Please copy every line with the string "support" from the entries below.

┌─ DATA FOR THIS TASK

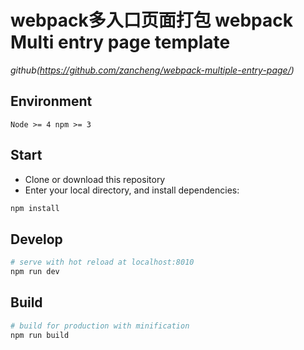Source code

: # webpack多入口页面打包 webpack  Multi entry page template 

>

*github(https://github.com/zancheng/webpack-multiple-entry-page/)*

## Environment

`Node >= 4
npm >= 3`

## Start

 - Clone or download this repository
 - Enter your local directory, and install dependencies:

``` bash
npm install
```

## Develop

``` bash
# serve with hot reload at localhost:8010
npm run dev
```

## Build

``` bash
# build for production with minification
npm run build
```
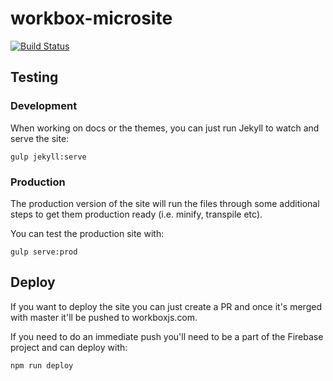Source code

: # workbox-microsite
[![Build Status](https://travis-ci.org/GoogleChrome/workbox-microsite.svg?branch=master)](https://travis-ci.org/GoogleChrome/workbox-microsite)

## Testing

### Development

When working on docs or the themes, you can just run Jekyll to watch and serve
the site:

```
gulp jekyll:serve
```


### Production

The production version of the site will run the files through some additional
steps to get them production ready (i.e. minify, transpile etc).

You can test the production site with:

```
gulp serve:prod
```

## Deploy

If you want to deploy the site you can just create a PR and once it's merged
with master it'll be pushed to workboxjs.com.

If you need to do an immediate push you'll need to be a part of the Firebase
project and can deploy with:

```
npm run deploy
```
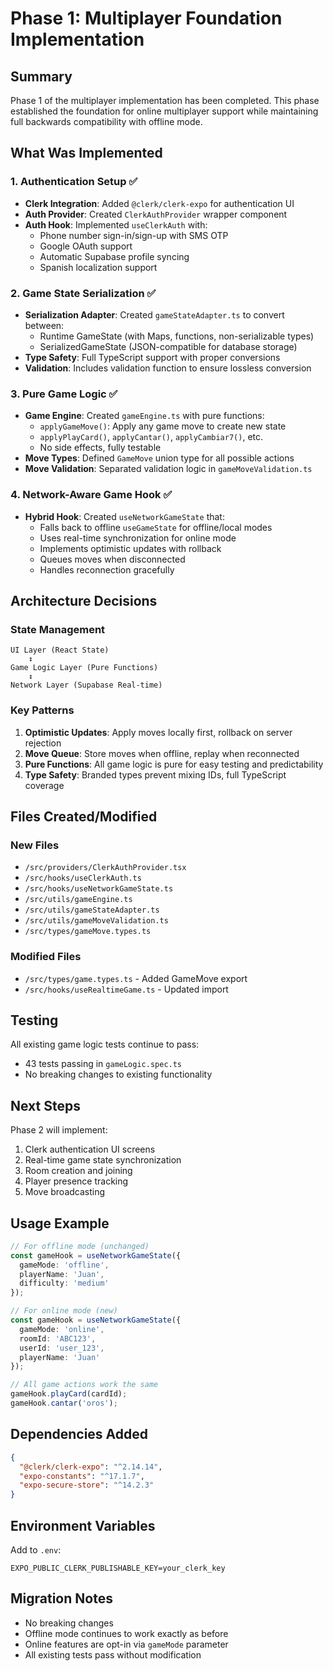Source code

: # Phase 1: Multiplayer Foundation Implementation

## Summary

Phase 1 of the multiplayer implementation has been completed. This phase established the foundation for online multiplayer support while maintaining full backwards compatibility with offline mode.

## What Was Implemented

### 1. Authentication Setup ✅
- **Clerk Integration**: Added `@clerk/clerk-expo` for authentication UI
- **Auth Provider**: Created `ClerkAuthProvider` wrapper component
- **Auth Hook**: Implemented `useClerkAuth` with:
  - Phone number sign-in/sign-up with SMS OTP
  - Google OAuth support
  - Automatic Supabase profile syncing
  - Spanish localization support

### 2. Game State Serialization ✅
- **Serialization Adapter**: Created `gameStateAdapter.ts` to convert between:
  - Runtime GameState (with Maps, functions, non-serializable types)
  - SerializedGameState (JSON-compatible for database storage)
- **Type Safety**: Full TypeScript support with proper conversions
- **Validation**: Includes validation function to ensure lossless conversion

### 3. Pure Game Logic ✅
- **Game Engine**: Created `gameEngine.ts` with pure functions:
  - `applyGameMove()`: Apply any game move to create new state
  - `applyPlayCard()`, `applyCantar()`, `applyCambiar7()`, etc.
  - No side effects, fully testable
- **Move Types**: Defined `GameMove` union type for all possible actions
- **Move Validation**: Separated validation logic in `gameMoveValidation.ts`

### 4. Network-Aware Game Hook ✅
- **Hybrid Hook**: Created `useNetworkGameState` that:
  - Falls back to offline `useGameState` for offline/local modes
  - Uses real-time synchronization for online mode
  - Implements optimistic updates with rollback
  - Queues moves when disconnected
  - Handles reconnection gracefully

## Architecture Decisions

### State Management
```
UI Layer (React State)
    ↕️
Game Logic Layer (Pure Functions)
    ↕️
Network Layer (Supabase Real-time)
```

### Key Patterns
1. **Optimistic Updates**: Apply moves locally first, rollback on server rejection
2. **Move Queue**: Store moves when offline, replay when reconnected
3. **Pure Functions**: All game logic is pure for easy testing and predictability
4. **Type Safety**: Branded types prevent mixing IDs, full TypeScript coverage

## Files Created/Modified

### New Files
- `/src/providers/ClerkAuthProvider.tsx`
- `/src/hooks/useClerkAuth.ts`
- `/src/hooks/useNetworkGameState.ts`
- `/src/utils/gameEngine.ts`
- `/src/utils/gameStateAdapter.ts`
- `/src/utils/gameMoveValidation.ts`
- `/src/types/gameMove.types.ts`

### Modified Files
- `/src/types/game.types.ts` - Added GameMove export
- `/src/hooks/useRealtimeGame.ts` - Updated import

## Testing

All existing game logic tests continue to pass:
- 43 tests passing in `gameLogic.spec.ts`
- No breaking changes to existing functionality

## Next Steps

Phase 2 will implement:
1. Clerk authentication UI screens
2. Real-time game state synchronization
3. Room creation and joining
4. Player presence tracking
5. Move broadcasting

## Usage Example

```typescript
// For offline mode (unchanged)
const gameHook = useNetworkGameState({
  gameMode: 'offline',
  playerName: 'Juan',
  difficulty: 'medium'
});

// For online mode (new)
const gameHook = useNetworkGameState({
  gameMode: 'online',
  roomId: 'ABC123',
  userId: 'user_123',
  playerName: 'Juan'
});

// All game actions work the same
gameHook.playCard(cardId);
gameHook.cantar('oros');
```

## Dependencies Added

```json
{
  "@clerk/clerk-expo": "^2.14.14",
  "expo-constants": "^17.1.7",
  "expo-secure-store": "^14.2.3"
}
```

## Environment Variables

Add to `.env`:
```
EXPO_PUBLIC_CLERK_PUBLISHABLE_KEY=your_clerk_key
```

## Migration Notes

- No breaking changes
- Offline mode continues to work exactly as before
- Online features are opt-in via `gameMode` parameter
- All existing tests pass without modification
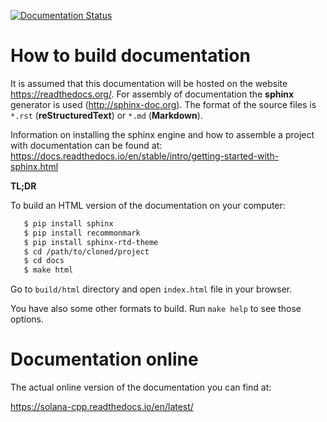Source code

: [![Documentation Status](https://readthedocs.org/projects/solana-cpp/badge/?version=latest)](https://solana-cpp.readthedocs.io/en/latest/?badge=latest)

# How to build documentation

It is assumed that this documentation will be hosted on the website https://readthedocs.org/.
For assembly of documentation the **sphinx** generator is used (http://sphinx-doc.org).
The format of the source files is `*.rst` (**reStructuredText**) or `*.md` (**Markdown**).

Information on installing the sphinx engine and how to assemble a project with documentation can be found at:
https://docs.readthedocs.io/en/stable/intro/getting-started-with-sphinx.html


**TL;DR**

To build an HTML version of the documentation on your computer:

```sh
   $ pip install sphinx
   $ pip install recommonmark
   $ pip install sphinx-rtd-theme
   $ cd /path/to/cloned/project
   $ cd docs
   $ make html
```

Go to `build/html` directory and open `index.html` file in your browser.

You have also some other formats to build. Run `make help` to see those options.


# Documentation online

The actual online version of the documentation you can find at:

https://solana-cpp.readthedocs.io/en/latest/
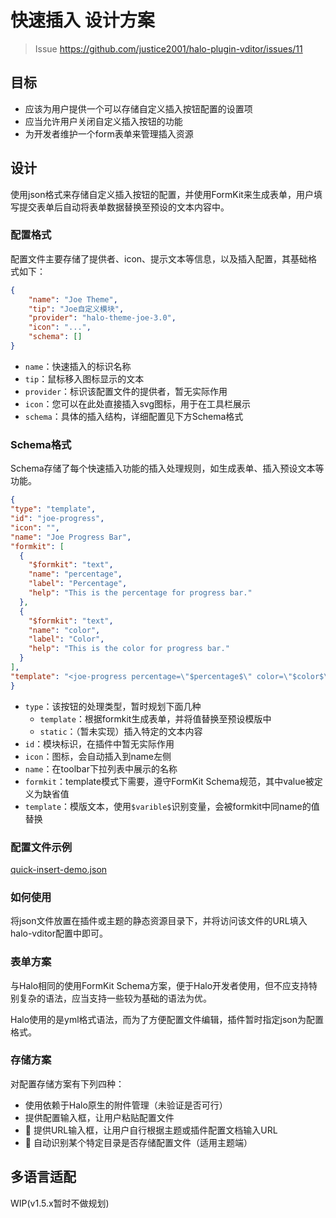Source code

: # 快速插入 设计方案

> Issue https://github.com/justice2001/halo-plugin-vditor/issues/11
 
## 目标

- 应该为用户提供一个可以存储自定义插入按钮配置的设置项
- 应当允许用户关闭自定义插入按钮的功能
- 为开发者维护一个form表单来管理插入资源

## 设计

使用json格式来存储自定义插入按钮的配置，并使用FormKit来生成表单，用户填写提交表单后自动将表单数据替换至预设的文本内容中。

### 配置格式

配置文件主要存储了提供者、icon、提示文本等信息，以及插入配置，其基础格式如下：

```json
{
    "name": "Joe Theme",
    "tip": "Joe自定义模块",
    "provider": "halo-theme-joe-3.0",
    "icon": "...",
    "schema": []
}
```

- `name`：快速插入的标识名称
- `tip`：鼠标移入图标显示的文本
- `provider`：标识该配置文件的提供者，暂无实际作用
- `icon`：您可以在此处直接插入svg图标，用于在工具栏展示
- `schema`：具体的插入结构，详细配置见下方Schema格式

### Schema格式

Schema存储了每个快速插入功能的插入处理规则，如生成表单、插入预设文本等功能。

```json
{
"type": "template",
"id": "joe-progress",
"icon": "",
"name": "Joe Progress Bar",
"formkit": [
  {
    "$formkit": "text",
    "name": "percentage",
    "label": "Percentage",
    "help": "This is the percentage for progress bar."
  },
  {
    "$formkit": "text",
    "name": "color",
    "label": "Color",
    "help": "This is the color for progress bar."
  }
],
"template": "<joe-progress percentage=\"$percentage$\" color=\"$color$\"></joe-progress>"
}
```

- `type`：该按钮的处理类型，暂时规划下面几种
  - `template`：根据formkit生成表单，并将值替换至预设模版中
  - `static`：（暂未实现）插入特定的文本内容
- `id`：模块标识，在插件中暂无实际作用
- `icon`：图标，会自动插入到name左侧
- `name`：在toolbar下拉列表中展示的名称
- `formkit`：template模式下需要，遵守FormKit Schema规范，其中value被定义为缺省值
- `template`：模版文本，使用`$varible$`识别变量，会被formkit中同name的值替换

### 配置文件示例

[quick-insert-demo.json](quick-insert-demo.json)

### 如何使用

将json文件放置在插件或主题的静态资源目录下，并将访问该文件的URL填入halo-vditor配置中即可。

### 表单方案

与Halo相同的使用FormKit Schema方案，便于Halo开发者使用，但不应支持特别复杂的语法，应当支持一些较为基础的语法为优。

Halo使用的是yml格式语法，而为了方便配置文件编辑，插件暂时指定json为配置格式。

### 存储方案

对配置存储方案有下列四种：

- 使用依赖于Halo原生的附件管理（未验证是否可行）
- 提供配置输入框，让用户粘贴配置文件
- 🌟 提供URL输入框，让用户自行根据主题或插件配置文档输入URL
- 🌟 自动识别某个特定目录是否存储配置文件（适用主题端）

## 多语言适配

WIP(v1.5.x暂时不做规划)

└─

YOUR SOLUTION:
Phase 1 of the multiplayer implementation has been completed. This phase established the foundation for online multiplayer support while maintaining full backwards compatibility with offline mode.
  - Google OAuth support
  - Spanish localization support
- **Type Safety**: Full TypeScript support with proper conversions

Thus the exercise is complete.